Across the data below, how many lines have the word "suite" in them? Give the number and nothing else.

──────── Dataset content ────────

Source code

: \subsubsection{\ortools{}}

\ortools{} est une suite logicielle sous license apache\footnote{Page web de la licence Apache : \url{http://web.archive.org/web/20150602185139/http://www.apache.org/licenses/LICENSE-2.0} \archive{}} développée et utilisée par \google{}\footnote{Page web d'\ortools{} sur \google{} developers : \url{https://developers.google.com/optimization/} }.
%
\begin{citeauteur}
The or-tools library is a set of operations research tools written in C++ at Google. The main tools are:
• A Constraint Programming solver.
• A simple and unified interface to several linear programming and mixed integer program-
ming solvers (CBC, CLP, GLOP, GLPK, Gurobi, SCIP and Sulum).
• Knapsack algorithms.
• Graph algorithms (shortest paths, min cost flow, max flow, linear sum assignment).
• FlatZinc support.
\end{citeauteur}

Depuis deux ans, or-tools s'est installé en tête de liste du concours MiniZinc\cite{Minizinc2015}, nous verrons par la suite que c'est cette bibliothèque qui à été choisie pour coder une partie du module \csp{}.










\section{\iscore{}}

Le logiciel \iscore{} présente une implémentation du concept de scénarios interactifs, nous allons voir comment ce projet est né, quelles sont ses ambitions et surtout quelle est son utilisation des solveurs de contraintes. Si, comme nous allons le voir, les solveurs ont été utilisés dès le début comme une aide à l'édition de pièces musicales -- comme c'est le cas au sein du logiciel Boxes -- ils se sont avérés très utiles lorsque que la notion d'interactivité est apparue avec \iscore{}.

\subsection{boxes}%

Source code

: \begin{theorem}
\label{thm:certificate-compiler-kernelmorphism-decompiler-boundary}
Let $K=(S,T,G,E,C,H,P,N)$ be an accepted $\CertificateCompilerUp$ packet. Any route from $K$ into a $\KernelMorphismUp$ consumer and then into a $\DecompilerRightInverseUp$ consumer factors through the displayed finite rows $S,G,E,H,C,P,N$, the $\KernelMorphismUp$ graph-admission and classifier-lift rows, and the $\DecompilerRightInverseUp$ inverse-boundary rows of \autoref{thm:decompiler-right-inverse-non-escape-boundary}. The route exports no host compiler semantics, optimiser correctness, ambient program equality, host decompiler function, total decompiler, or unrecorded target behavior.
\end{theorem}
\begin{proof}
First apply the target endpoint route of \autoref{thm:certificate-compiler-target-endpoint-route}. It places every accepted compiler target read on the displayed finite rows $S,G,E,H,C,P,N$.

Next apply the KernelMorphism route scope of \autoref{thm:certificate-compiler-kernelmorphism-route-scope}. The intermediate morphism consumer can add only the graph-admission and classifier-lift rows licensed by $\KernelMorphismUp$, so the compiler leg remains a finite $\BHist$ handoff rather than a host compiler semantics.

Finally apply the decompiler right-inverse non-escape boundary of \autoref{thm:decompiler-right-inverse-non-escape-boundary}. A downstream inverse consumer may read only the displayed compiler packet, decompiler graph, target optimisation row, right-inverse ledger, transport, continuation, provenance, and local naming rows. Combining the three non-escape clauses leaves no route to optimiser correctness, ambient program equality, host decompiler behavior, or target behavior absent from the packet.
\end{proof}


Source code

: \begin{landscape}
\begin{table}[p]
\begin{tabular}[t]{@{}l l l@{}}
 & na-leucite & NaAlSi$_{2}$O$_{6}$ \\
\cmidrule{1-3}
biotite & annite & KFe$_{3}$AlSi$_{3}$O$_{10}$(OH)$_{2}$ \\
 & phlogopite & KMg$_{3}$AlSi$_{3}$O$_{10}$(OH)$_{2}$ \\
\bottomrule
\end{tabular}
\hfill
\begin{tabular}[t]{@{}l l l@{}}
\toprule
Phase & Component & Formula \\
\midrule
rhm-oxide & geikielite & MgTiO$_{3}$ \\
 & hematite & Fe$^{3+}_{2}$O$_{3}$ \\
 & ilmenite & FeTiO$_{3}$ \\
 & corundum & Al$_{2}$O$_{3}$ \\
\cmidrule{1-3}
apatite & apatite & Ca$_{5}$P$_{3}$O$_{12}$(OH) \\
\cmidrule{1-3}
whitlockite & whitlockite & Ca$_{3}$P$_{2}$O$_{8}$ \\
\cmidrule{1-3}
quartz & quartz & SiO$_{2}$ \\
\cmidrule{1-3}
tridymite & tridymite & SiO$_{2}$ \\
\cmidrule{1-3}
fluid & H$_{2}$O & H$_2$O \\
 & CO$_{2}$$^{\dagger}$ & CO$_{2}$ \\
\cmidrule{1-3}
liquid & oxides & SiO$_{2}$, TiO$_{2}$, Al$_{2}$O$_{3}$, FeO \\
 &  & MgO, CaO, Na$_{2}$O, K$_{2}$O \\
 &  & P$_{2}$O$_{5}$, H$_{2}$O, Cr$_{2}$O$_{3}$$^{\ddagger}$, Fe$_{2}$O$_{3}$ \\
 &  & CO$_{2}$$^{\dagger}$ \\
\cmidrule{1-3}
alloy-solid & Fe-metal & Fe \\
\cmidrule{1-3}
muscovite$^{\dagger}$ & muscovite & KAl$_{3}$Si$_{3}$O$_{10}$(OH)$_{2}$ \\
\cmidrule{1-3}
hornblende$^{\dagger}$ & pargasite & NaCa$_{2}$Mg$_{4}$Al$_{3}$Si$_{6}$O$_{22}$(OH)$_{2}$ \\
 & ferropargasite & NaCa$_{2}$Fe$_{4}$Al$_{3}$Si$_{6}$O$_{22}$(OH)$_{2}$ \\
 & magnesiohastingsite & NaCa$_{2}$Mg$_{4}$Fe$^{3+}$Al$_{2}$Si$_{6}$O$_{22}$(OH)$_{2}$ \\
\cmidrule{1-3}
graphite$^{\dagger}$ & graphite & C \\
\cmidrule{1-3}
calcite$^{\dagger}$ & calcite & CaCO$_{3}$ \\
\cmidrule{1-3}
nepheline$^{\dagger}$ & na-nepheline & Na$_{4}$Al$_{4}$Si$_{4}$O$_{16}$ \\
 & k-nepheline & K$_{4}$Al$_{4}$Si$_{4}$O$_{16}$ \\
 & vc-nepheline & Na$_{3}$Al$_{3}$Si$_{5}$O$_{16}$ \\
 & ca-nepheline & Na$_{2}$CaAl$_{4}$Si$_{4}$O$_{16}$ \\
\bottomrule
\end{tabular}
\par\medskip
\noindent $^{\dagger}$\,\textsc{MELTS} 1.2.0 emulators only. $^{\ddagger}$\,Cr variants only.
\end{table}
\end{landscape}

────────

● Exercise answer:
2